• _Activity_: Set out exactly every line of the entries below, starting at the line that holds "передачи данных (с" and stopping after the line that holds "использования собственной базы".

• _The records_:
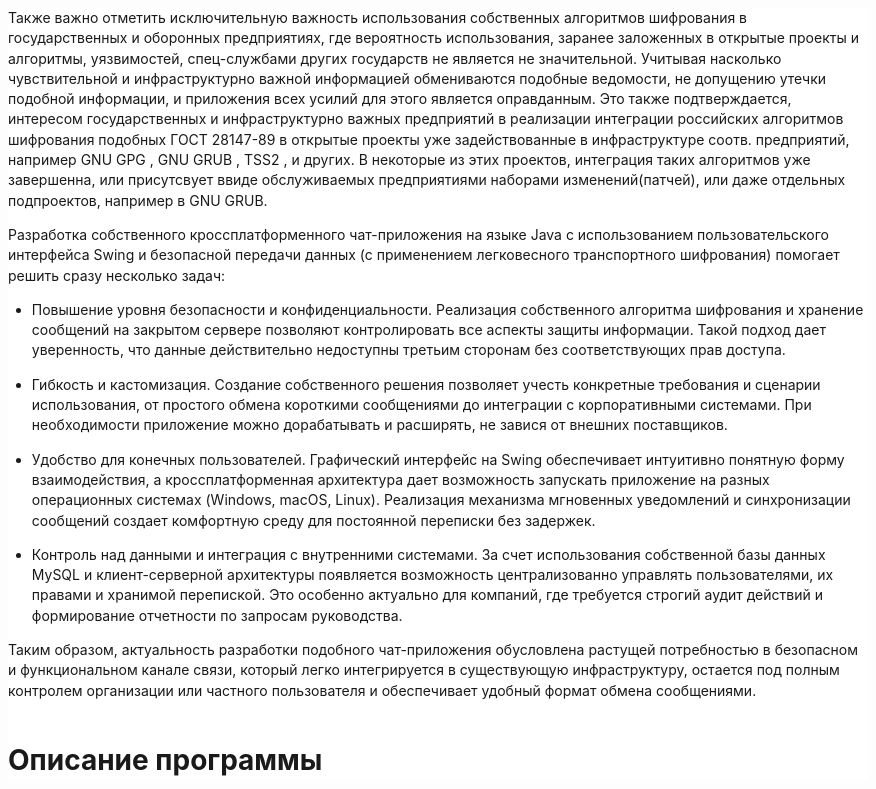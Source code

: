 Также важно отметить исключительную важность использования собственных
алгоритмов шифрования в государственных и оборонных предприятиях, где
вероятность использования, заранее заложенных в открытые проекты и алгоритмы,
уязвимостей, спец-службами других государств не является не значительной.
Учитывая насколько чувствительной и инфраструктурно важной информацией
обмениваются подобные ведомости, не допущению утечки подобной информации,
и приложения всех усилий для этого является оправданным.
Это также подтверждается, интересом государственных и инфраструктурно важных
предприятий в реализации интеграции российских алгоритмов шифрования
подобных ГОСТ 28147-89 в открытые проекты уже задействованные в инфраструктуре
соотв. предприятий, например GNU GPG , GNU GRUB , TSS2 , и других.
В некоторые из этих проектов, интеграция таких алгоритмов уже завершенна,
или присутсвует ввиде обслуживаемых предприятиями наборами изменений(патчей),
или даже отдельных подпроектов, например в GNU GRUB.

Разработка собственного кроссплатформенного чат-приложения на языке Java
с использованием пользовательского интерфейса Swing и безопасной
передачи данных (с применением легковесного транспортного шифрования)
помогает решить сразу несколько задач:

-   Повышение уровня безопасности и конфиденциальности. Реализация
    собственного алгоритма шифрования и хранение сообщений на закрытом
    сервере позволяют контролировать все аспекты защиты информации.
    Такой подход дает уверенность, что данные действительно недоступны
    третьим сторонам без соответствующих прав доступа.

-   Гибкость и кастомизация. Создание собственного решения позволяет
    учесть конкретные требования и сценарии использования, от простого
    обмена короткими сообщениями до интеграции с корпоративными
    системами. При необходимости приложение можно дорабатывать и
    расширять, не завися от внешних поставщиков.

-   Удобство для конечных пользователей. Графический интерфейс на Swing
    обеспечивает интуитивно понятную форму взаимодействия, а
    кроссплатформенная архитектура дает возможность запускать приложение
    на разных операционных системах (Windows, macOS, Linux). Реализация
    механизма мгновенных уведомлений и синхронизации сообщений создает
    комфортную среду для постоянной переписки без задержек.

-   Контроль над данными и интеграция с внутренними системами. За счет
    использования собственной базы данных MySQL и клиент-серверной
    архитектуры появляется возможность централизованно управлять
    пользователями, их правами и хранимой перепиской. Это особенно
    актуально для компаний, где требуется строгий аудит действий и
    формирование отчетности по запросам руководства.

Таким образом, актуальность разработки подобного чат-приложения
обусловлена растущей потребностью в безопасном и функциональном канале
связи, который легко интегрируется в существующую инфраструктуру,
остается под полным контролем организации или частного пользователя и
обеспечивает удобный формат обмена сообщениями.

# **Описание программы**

• _Response to the exercise_:
передачи данных (с применением легковесного транспортного шифрования)
помогает решить сразу несколько задач:

-   Повышение уровня безопасности и конфиденциальности. Реализация
    собственного алгоритма шифрования и хранение сообщений на закрытом
    сервере позволяют контролировать все аспекты защиты информации.
    Такой подход дает уверенность, что данные действительно недоступны
    третьим сторонам без соответствующих прав доступа.

-   Гибкость и кастомизация. Создание собственного решения позволяет
    учесть конкретные требования и сценарии использования, от простого
    обмена короткими сообщениями до интеграции с корпоративными
    системами. При необходимости приложение можно дорабатывать и
    расширять, не завися от внешних поставщиков.

-   Удобство для конечных пользователей. Графический интерфейс на Swing
    обеспечивает интуитивно понятную форму взаимодействия, а
    кроссплатформенная архитектура дает возможность запускать приложение
    на разных операционных системах (Windows, macOS, Linux). Реализация
    механизма мгновенных уведомлений и синхронизации сообщений создает
    комфортную среду для постоянной переписки без задержек.

-   Контроль над данными и интеграция с внутренними системами. За счет
    использования собственной базы данных MySQL и клиент-серверной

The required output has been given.